About the college in general:
  • What distinguishes this college from ________? (The blank could be a specific school, "other colleges," "other schools in [geographic region]," or "other art/engineering/liberal arts schools.")
  • How has this college changed in the last 2, 5, or 10 years?
  • How will this college change in the next 2, 5, or 10 years?
  • What are your four- and five-year graduation rates?
  • What is your attrition rate? Why is it high or low?
  • What are some reasons students leave?
  • What are the advantages of this school's size? Disadvantages?
  • What are the advantages of this school's location? Disadvantages?

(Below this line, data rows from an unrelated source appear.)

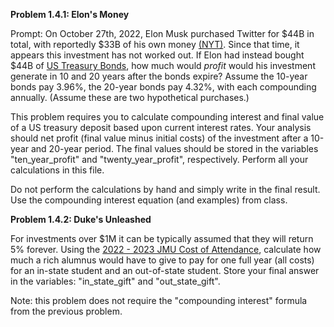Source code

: **Problem 1.4.1: Elon's Money**

Prompt: On October 27th, 2022, Elon Musk purchased Twitter for $44B in total, with reportedly $33B of his own money [(NYT)](https://www.nytimes.com/2022/10/27/technology/elon-musk-twitter-deal-complete.html). Since
that time, it appears this investment has not worked out. If Elon had instead bought $44B of 
[US Treasury Bonds](https://home.treasury.gov/resource-center/data-chart-center/interest-rates/TextView?type=daily_treasury_yield_curve&field_tdr_date_value=2022), 
how much would *profit* would his investment generate in 10 and 20 years after the bonds expire? Assume the 10-year bonds pay 3.96%,
the 20-year bonds pay 4.32%, with each compounding annually. (Assume these are two hypothetical purchases.)

This problem requires you to calculate compounding interest and final value of a US treasury deposit based upon
current interest rates. Your analysis should net profit (final value minus initial costs) of the investment
after a 10-year and 20-year period. The final values should be stored in the variables "ten_year_profit"
and "twenty_year_profit", respectively. Perform all your calculations in this file. 

Do not perform the calculations by hand and simply write in the final result. 
Use the compounding interest equation (and examples) from class.

**Problem 1.4.2: Duke's Unleashed**

For investments over $1M it can be typically assumed that they will return 5% forever. 
Using the [2022 - 2023 JMU Cost of Attendance](https://www.jmu.edu/financialaid/learn/cost-of-attendance-undergrad.shtml),
calculate how much a rich alumnus would have to give to pay for one full year (all costs) for an in-state student
and an out-of-state student. Store your final answer in the variables: "in_state_gift" and "out_state_gift".

Note: this problem does not require the "compounding interest" formula from the previous problem.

  • Is there an Honor Code? How does it operate?
About academics:
  • What are your most distinguished programs? Do you have any programs that are unique in some significant way?
  • What departments are considered outstanding, weak, or average? Are any gaining strength? If so, what is making the difference?
  • What will my first-year courses be like? Who teaches them? (Professors? Teaching assistants? Graduate students?)
  • How is advising done? How likely is it that I would be assigned an advisor in my major as a freshman?
  • Are there opportunities for independent study, internships, or study abroad? Are there any limitations on who can participate? (Some schools do not want their athletes studying abroad.)
  • Are there any majors or schools within the college/university that require a separate or additional application? What are the acceptance rates to those programs?
  • Do you have consortium agreements with other schools? Co-op plans?
  • Are there typical course requirements - how many exams, papers, or projects?
  • I'm not sure I know what I want to major in - is that a problem? What could the college do to help me in that process?
  • How much hands-on research (or field experience) do undergraduates get to do? What year does that typically start?
  • How many large classes would I be likely to have? Aside from large introductory classes, what is the average class size?
  • Do you accept AP credits? How do you use them? For placement? To exempt out of certain courses? To give credit hours?
  • What does a typical course of study look like in my major? How many electives?
  • Are you able to make accommodations for particular needs?
  • How do you handle special needs or support services? Do you offer tutoring? Counseling? How are those services accessed? Is there an additional cost?
About campus life:
  • What kind of clubs and organizations are here? (Consider whether they are predominantly intellectual-oriented, artistic, or issue-oriented.)
  • Do many of the students work? What kinds of jobs are available? What sort of work study is available?
  • What are the safety issues? (Not just "Is it safe?") Ask for a crime report; federal law requires schools to provide safety information to students.
  • What can you tell me about drug and alcohol use? Incidence of date rape? Eating disorders?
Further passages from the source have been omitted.